For each line of the data below, test for "dolore". Report only the number of lines that pass.

[[ Records to use, beginning ]]

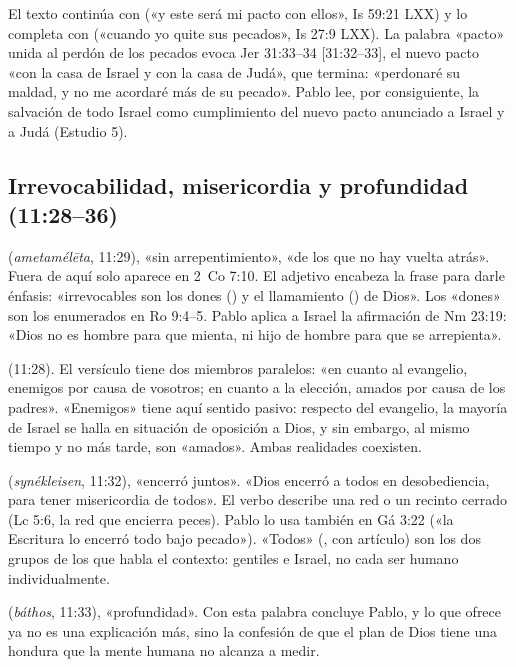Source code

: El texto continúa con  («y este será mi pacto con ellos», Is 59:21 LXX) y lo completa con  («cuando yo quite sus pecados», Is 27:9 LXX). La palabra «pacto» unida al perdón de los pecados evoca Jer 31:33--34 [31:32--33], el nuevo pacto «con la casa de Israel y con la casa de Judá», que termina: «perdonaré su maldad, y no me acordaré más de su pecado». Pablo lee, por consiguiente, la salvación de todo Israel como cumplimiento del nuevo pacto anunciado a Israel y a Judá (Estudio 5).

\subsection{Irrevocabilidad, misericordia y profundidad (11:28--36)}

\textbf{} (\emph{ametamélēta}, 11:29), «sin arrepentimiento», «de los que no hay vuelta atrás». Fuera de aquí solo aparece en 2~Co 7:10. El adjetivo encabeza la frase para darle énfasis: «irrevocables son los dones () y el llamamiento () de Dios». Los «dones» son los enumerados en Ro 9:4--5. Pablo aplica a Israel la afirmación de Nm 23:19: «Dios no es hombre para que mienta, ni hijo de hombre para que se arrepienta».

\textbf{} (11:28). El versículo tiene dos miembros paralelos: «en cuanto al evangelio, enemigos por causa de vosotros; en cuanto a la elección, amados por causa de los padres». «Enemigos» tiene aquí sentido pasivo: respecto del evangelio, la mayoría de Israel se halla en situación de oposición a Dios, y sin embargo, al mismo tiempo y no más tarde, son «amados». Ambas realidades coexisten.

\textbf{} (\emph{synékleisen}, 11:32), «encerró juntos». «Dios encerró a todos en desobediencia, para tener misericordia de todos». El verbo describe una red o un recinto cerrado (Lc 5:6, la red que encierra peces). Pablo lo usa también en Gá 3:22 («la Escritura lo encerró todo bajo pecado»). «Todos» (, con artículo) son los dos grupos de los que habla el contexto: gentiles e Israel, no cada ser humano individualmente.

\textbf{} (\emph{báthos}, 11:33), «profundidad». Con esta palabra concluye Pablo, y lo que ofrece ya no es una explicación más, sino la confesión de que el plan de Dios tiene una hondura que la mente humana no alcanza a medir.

[[ Records to use, end ]]
[[ Records to use, beginning ]]

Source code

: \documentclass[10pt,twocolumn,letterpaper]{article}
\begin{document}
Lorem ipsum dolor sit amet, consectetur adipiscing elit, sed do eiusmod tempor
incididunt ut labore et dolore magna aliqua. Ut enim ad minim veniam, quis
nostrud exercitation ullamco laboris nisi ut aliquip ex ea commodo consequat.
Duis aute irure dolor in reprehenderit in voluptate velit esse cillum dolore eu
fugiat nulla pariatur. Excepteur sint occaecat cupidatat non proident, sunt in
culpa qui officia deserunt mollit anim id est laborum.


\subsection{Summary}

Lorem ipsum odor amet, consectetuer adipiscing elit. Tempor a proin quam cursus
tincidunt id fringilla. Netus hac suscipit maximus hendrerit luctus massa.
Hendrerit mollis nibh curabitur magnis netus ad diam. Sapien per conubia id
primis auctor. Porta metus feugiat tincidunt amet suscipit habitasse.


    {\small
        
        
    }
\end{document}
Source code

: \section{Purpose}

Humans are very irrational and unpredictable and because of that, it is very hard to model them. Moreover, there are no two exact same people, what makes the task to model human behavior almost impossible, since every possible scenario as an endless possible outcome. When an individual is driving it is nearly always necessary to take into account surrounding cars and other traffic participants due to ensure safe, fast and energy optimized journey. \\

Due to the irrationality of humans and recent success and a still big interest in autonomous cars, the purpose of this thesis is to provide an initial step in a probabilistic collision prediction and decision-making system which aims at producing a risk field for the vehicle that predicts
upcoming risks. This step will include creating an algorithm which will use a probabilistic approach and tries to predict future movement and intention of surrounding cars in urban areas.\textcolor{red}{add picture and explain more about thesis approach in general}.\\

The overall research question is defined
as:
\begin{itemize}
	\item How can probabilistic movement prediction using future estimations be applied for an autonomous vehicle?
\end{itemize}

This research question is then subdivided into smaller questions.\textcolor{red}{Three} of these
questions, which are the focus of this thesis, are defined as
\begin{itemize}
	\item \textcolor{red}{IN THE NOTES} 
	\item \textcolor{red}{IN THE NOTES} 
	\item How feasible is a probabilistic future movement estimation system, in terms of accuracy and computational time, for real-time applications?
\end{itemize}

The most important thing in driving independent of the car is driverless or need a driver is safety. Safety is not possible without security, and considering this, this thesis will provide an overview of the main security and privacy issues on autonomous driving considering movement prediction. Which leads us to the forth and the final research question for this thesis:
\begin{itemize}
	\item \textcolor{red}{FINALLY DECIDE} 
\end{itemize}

[[ Records to use, end ]]

* **Solution to the exercise**
2